XmlQuery
A concise API for querying XML using xpath. There are just 5 main functions:
all/2
, find/2
and find!/2
for finding things, plus attr/2
and text/1
for extracting
information. There are also a handful of other useful functions, referenced below and described in detail in
the module docs. XML parsing is handled by Erlang/OTP’s built-in
xmerl library.
The input can be:
- A string of XML.
- An
Xmerl.xml_attribute()
,Xmerl.xml_document()
,Xmerl.xml_element()
, orXmerl.xml_text()
. - An
XmlQuery.Element
struct. - Anything that implements the
String.Chars
protocol.
We created a related library called HtmlQuery which has the same API but is used for querying HTML. You can read more about them in Querying HTML and XML in Elixir with HtmlQuery and XmlQuery.

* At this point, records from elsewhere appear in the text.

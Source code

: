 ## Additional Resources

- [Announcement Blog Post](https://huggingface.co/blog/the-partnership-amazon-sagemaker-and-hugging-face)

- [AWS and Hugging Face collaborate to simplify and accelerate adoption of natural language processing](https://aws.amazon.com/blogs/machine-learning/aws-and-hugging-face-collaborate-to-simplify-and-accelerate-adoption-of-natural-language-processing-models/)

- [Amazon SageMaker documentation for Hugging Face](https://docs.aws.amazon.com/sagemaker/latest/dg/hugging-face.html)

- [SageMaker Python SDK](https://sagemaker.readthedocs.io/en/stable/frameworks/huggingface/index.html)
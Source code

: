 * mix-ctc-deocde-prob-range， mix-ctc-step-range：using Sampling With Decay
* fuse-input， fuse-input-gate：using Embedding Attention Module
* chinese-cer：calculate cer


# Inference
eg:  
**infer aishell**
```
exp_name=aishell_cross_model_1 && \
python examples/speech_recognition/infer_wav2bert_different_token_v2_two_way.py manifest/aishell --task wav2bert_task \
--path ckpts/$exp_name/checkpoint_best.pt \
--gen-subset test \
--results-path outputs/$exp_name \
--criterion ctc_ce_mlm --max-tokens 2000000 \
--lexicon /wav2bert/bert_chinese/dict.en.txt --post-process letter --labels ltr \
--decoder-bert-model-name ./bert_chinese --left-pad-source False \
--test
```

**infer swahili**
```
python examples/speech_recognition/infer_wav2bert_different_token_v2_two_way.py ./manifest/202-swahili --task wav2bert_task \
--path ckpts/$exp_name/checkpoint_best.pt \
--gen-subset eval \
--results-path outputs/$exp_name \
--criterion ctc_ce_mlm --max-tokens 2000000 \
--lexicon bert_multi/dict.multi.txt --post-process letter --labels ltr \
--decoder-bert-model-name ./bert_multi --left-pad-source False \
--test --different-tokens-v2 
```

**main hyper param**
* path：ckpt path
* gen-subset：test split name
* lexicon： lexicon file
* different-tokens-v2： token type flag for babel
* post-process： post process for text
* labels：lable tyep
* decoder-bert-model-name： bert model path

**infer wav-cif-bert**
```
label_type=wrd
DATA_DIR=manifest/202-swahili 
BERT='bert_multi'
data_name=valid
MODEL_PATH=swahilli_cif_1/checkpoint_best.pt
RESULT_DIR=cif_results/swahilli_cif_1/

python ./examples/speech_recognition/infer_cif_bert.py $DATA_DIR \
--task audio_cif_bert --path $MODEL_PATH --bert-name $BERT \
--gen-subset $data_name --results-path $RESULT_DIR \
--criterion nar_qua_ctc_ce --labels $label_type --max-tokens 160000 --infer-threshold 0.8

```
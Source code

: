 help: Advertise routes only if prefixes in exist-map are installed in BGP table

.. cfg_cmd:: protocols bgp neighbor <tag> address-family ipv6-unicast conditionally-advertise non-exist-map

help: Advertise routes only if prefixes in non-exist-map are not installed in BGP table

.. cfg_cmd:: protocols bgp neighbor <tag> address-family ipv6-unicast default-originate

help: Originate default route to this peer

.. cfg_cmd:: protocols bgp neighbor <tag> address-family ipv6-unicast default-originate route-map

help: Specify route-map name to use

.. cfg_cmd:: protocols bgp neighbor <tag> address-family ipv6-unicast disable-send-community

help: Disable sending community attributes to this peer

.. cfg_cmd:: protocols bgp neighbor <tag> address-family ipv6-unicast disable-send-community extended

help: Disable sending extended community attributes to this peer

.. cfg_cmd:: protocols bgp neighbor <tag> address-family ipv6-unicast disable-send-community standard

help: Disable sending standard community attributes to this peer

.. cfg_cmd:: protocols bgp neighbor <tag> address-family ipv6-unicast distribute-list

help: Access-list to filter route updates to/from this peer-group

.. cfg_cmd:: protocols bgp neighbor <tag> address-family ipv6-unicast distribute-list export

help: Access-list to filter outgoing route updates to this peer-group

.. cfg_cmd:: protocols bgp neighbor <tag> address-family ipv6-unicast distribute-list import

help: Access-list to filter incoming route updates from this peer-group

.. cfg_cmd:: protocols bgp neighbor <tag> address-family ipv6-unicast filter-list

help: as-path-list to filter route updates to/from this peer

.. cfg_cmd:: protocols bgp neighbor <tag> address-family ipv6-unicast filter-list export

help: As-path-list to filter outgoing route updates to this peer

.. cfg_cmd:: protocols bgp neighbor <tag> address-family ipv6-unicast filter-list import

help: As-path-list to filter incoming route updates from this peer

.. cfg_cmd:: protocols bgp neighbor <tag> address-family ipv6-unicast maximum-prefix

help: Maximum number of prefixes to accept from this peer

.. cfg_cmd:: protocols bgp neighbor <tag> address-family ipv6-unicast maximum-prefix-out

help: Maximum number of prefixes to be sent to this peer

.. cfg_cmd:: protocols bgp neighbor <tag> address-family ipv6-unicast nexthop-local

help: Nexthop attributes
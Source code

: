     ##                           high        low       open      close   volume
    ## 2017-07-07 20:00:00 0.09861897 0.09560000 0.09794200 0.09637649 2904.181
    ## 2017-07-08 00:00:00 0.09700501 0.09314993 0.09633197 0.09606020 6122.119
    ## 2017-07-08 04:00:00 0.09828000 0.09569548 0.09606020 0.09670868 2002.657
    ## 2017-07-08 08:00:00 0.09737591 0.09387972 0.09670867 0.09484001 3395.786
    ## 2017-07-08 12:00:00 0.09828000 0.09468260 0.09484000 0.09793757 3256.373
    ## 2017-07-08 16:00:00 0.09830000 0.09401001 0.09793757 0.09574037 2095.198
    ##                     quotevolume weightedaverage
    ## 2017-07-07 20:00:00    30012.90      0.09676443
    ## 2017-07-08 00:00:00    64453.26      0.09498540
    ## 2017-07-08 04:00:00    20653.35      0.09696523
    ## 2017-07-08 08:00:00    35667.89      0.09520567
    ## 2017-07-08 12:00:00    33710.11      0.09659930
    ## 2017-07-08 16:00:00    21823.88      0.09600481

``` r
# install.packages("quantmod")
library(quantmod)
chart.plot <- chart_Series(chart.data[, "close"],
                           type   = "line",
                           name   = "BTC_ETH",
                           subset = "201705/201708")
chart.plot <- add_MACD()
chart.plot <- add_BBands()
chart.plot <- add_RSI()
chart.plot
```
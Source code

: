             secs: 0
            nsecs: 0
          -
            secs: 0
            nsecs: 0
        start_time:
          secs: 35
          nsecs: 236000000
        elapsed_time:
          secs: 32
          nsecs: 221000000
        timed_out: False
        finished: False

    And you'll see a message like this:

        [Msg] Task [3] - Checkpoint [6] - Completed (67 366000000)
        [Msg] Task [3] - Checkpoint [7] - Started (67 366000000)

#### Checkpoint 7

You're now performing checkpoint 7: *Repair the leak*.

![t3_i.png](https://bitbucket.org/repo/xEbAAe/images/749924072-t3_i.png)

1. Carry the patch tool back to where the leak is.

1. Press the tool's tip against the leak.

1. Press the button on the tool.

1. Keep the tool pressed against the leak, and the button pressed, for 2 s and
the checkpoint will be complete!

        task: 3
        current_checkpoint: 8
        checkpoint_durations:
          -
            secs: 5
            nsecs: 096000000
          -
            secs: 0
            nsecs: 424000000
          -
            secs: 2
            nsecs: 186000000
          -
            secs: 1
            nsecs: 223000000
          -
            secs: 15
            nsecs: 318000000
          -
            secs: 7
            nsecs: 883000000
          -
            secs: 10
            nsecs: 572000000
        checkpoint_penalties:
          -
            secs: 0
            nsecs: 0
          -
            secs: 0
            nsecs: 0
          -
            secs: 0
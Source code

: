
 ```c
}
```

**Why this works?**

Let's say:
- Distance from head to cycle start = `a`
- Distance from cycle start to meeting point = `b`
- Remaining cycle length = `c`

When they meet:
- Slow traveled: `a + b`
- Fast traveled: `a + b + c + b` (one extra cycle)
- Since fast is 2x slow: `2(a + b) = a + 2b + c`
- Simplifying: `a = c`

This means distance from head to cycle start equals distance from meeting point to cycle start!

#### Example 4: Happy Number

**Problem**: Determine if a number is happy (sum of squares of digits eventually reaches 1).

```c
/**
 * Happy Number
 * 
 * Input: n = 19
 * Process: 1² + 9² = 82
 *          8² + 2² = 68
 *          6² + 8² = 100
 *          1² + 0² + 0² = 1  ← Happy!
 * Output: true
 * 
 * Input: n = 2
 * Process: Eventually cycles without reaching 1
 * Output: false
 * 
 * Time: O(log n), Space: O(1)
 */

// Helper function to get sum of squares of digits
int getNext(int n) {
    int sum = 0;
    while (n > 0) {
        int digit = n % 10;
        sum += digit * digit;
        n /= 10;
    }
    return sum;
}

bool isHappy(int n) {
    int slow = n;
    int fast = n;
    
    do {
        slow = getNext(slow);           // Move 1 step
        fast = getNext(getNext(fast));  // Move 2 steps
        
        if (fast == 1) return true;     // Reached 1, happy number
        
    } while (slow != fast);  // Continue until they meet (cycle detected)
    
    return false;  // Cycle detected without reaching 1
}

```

This library is MIT licensed and is part of a growing number of Elixir open source libraries published at github.com/synchronal.
Installation
def deps do
[
{:xml_query, "~> 0.2.1"}
]
end
Usage
Detailed docs are in the XmlQuery module docs; a quick usage overview follows.
We typically alias XmlQuery
to Xq
:
alias XmlQuery, as: Xq
The rest of these examples use the following XML:
xml = """
<?xml version="1.0"?>
<family>
<child age="12" name="Alice" />
<child age="9" name="Billy">
<toys>
<toy name="Voltron" part-number="voltr-123">
<limb>Leg</limb>
<animal>Lion</animal>
<color>Blue</color>
</toy>
</toys>
</child>
</family>
"""
Querying
Query functions use XPath selector strings for finding nodes. The Devhints XPath cheatsheet is a helpful XPath reference.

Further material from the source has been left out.